Reproduce each entry below exactly as it appears.

[Source records]
····················

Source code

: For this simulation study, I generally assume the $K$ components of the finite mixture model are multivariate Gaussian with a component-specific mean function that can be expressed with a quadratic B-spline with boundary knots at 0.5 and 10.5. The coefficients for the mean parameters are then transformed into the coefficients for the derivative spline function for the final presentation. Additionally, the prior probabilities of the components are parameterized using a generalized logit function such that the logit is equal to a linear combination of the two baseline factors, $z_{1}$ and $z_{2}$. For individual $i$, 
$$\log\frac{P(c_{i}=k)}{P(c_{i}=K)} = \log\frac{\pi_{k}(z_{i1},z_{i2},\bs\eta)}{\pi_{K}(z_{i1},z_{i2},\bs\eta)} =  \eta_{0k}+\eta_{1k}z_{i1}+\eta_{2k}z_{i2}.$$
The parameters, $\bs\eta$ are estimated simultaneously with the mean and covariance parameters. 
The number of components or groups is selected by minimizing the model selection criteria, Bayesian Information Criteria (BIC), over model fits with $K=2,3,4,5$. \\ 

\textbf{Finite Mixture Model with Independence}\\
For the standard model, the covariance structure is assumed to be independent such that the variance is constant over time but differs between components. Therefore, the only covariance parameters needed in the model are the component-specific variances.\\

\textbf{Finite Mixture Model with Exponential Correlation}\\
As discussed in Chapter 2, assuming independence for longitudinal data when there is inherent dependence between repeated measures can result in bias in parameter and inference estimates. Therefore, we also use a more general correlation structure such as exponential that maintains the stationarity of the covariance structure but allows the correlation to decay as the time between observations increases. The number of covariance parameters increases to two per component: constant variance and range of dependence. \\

····················

REPLY TO THE EXERCISE —
Source code

: For this simulation study, I generally assume the $K$ components of the finite mixture model are multivariate Gaussian with a component-specific mean function that can be expressed with a quadratic B-spline with boundary knots at 0.5 and 10.5. The coefficients for the mean parameters are then transformed into the coefficients for the derivative spline function for the final presentation. Additionally, the prior probabilities of the components are parameterized using a generalized logit function such that the logit is equal to a linear combination of the two baseline factors, $z_{1}$ and $z_{2}$. For individual $i$, 
$$\log\frac{P(c_{i}=k)}{P(c_{i}=K)} = \log\frac{\pi_{k}(z_{i1},z_{i2},\bs\eta)}{\pi_{K}(z_{i1},z_{i2},\bs\eta)} =  \eta_{0k}+\eta_{1k}z_{i1}+\eta_{2k}z_{i2}.$$
The parameters, $\bs\eta$ are estimated simultaneously with the mean and covariance parameters. 
The number of components or groups is selected by minimizing the model selection criteria, Bayesian Information Criteria (BIC), over model fits with $K=2,3,4,5$. \\ 

\textbf{Finite Mixture Model with Independence}\\
For the standard model, the covariance structure is assumed to be independent such that the variance is constant over time but differs between components. Therefore, the only covariance parameters needed in the model are the component-specific variances.\\

\textbf{Finite Mixture Model with Exponential Correlation}\\
As discussed in Chapter 2, assuming independence for longitudinal data when there is inherent dependence between repeated measures can result in bias in parameter and inference estimates. Therefore, we also use a more general correlation structure such as exponential that maintains the stationarity of the covariance structure but allows the correlation to decay as the time between observations increases. The number of covariance parameters increases to two per component: constant variance and range of dependence. \\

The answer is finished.